Saturday, July 2, 2022

Mokaila warns CBOs not serious with developing communities

In the face of the global financial crisis, which threatens to adversely hit the diamond-led Botswana economy, government this week announced it would seriously consider fast tracking the diversification process, diverting more attention to the tourism sector.

Briefing Ntlo ya Dikgosi on environmental and tourism issues Tuesday, the Minister of Environment, Wildlife and Tourism, Kitso Mokaila, said tourism was a sound and tangible alternative, adding that his ministry intends rolling up its sleeves against Community Based Organisations (CBOs) whose profits from natural resources tend to line some pockets of the few privileged individuals while the rest of the community wallows in abject poverty.

CBOs are government initiatives designed to empower and develop communities living side by side with natural resources such as wildlife, while at the same time managing these natural resources.

There are seen as employment creation to the disadvantaged rural poor and over 8 000 individuals across the country have been employed through these CBOs.

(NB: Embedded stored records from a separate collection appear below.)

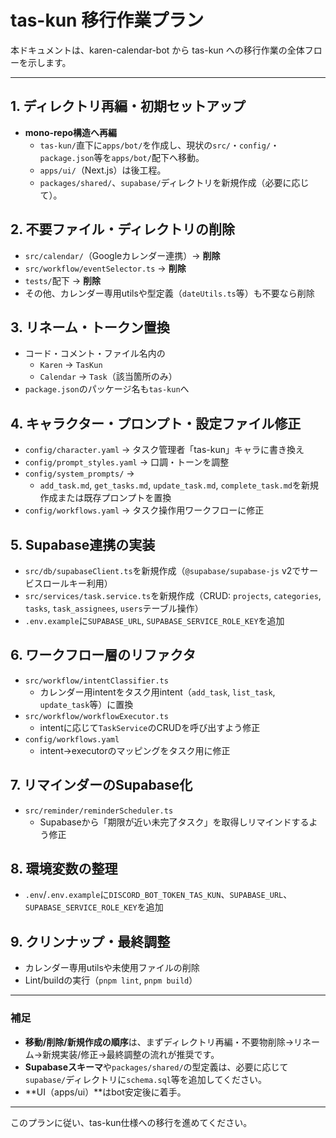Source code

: # tas-kun 移行作業プラン

本ドキュメントは、karen-calendar-bot から tas-kun への移行作業の全体フローを示します。

---

## 1. ディレクトリ再編・初期セットアップ

- **mono-repo構造へ再編**
  - `tas-kun/`直下に`apps/bot/`を作成し、現状の`src/`・`config/`・`package.json`等を`apps/bot/`配下へ移動。
  - `apps/ui/`（Next.js）は後工程。
  - `packages/shared/`、`supabase/`ディレクトリを新規作成（必要に応じて）。

## 2. 不要ファイル・ディレクトリの削除

- `src/calendar/`（Googleカレンダー連携）→ **削除**
- `src/workflow/eventSelector.ts` → **削除**
- `tests/`配下 → **削除**
- その他、カレンダー専用utilsや型定義（`dateUtils.ts`等）も不要なら削除

## 3. リネーム・トークン置換

- コード・コメント・ファイル名内の
  - `Karen` → `TasKun`
  - `Calendar` → `Task`（該当箇所のみ）
- `package.json`のパッケージ名も`tas-kun`へ

## 4. キャラクター・プロンプト・設定ファイル修正

- `config/character.yaml` → タスク管理者「tas-kun」キャラに書き換え
- `config/prompt_styles.yaml` → 口調・トーンを調整
- `config/system_prompts/` →  
  - `add_task.md`, `get_tasks.md`, `update_task.md`, `complete_task.md`を新規作成または既存プロンプトを置換
- `config/workflows.yaml` → タスク操作用ワークフローに修正

## 5. Supabase連携の実装

- `src/db/supabaseClient.ts`を新規作成（`@supabase/supabase-js` v2でサービスロールキー利用）
- `src/services/task.service.ts`を新規作成（CRUD: `projects`, `categories`, `tasks`, `task_assignees`, `users`テーブル操作）
- `.env.example`に`SUPABASE_URL`, `SUPABASE_SERVICE_ROLE_KEY`を追加

## 6. ワークフロー層のリファクタ

- `src/workflow/intentClassifier.ts`  
  - カレンダー用intentをタスク用intent（`add_task`, `list_task`, `update_task`等）に置換
- `src/workflow/workflowExecutor.ts`  
  - intentに応じて`TaskService`のCRUDを呼び出すよう修正
- `config/workflows.yaml`  
  - intent→executorのマッピングをタスク用に修正

## 7. リマインダーのSupabase化

- `src/reminder/reminderScheduler.ts`  
  - Supabaseから「期限が近い未完了タスク」を取得しリマインドするよう修正

## 8. 環境変数の整理

- `.env`/`.env.example`に`DISCORD_BOT_TOKEN_TAS_KUN`、`SUPABASE_URL`、`SUPABASE_SERVICE_ROLE_KEY`を追加

## 9. クリンナップ・最終調整

- カレンダー専用utilsや未使用ファイルの削除
- Lint/buildの実行（`pnpm lint`, `pnpm build`）

---

### 補足

- **移動/削除/新規作成の順序**は、まずディレクトリ再編・不要物削除→リネーム→新規実装/修正→最終調整の流れが推奨です。
- **Supabaseスキーマ**や`packages/shared/`の型定義は、必要に応じて`supabase/`ディレクトリに`schema.sql`等を追加してください。
- **UI（apps/ui）**はbot安定後に着手。

---

このプランに従い、tas-kun仕様への移行を進めてください。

With the government having of late come out of the closet to announce the country is not sparred from the global recession and more retrenchments in the offing, particularly in diamond mining, government finds itself in a tight corner with the tourism sector the alternative solace.

However, these CBOs are mismanaged, lack accountability and proper audit, resulting with funds going into the wrong hands for personal use. They often disintegrate to form splinter organizations with tribal and political factions playing dominance.

“We are going to take stern measures against unscrupulous individuals and CBOs which are not serious with development and the upliftment of communities. CBOs should portray a sense of commitment and they should live sustainably with the natural resources,” Mokaila said.

He noted most of the CBOs are in joint venture agreements rather than joint venture partnership, making them mere passive recipients of the income.

“We need communities to be active or true managers and decision makers over their land and resources. Taken in a nutshell, tourism could bring more fortunes to this country and its people,” Mokaila reiterated.

He promised dikgosi that his ministry would collaborate with other responsible stakeholders to ensure tourism is revamped and uplifts the livelihood of Batswana from the precarious situation that lies ahead.
Through tourism, Batswana could own lodges, engage themselves in hunting expeditions and photographs thereby earning some income.
For their part, dikgosi expressed acknowledgement to the proposed stance, urging the government to precipitate the proposal.

The former Chairman of the House, Kgosi Seepapitso, decried the lack of government intervention to preserve hereditary monuments.
“There are historical sites which should be preserved at all costs for our future generations,” Seepapitso lamented.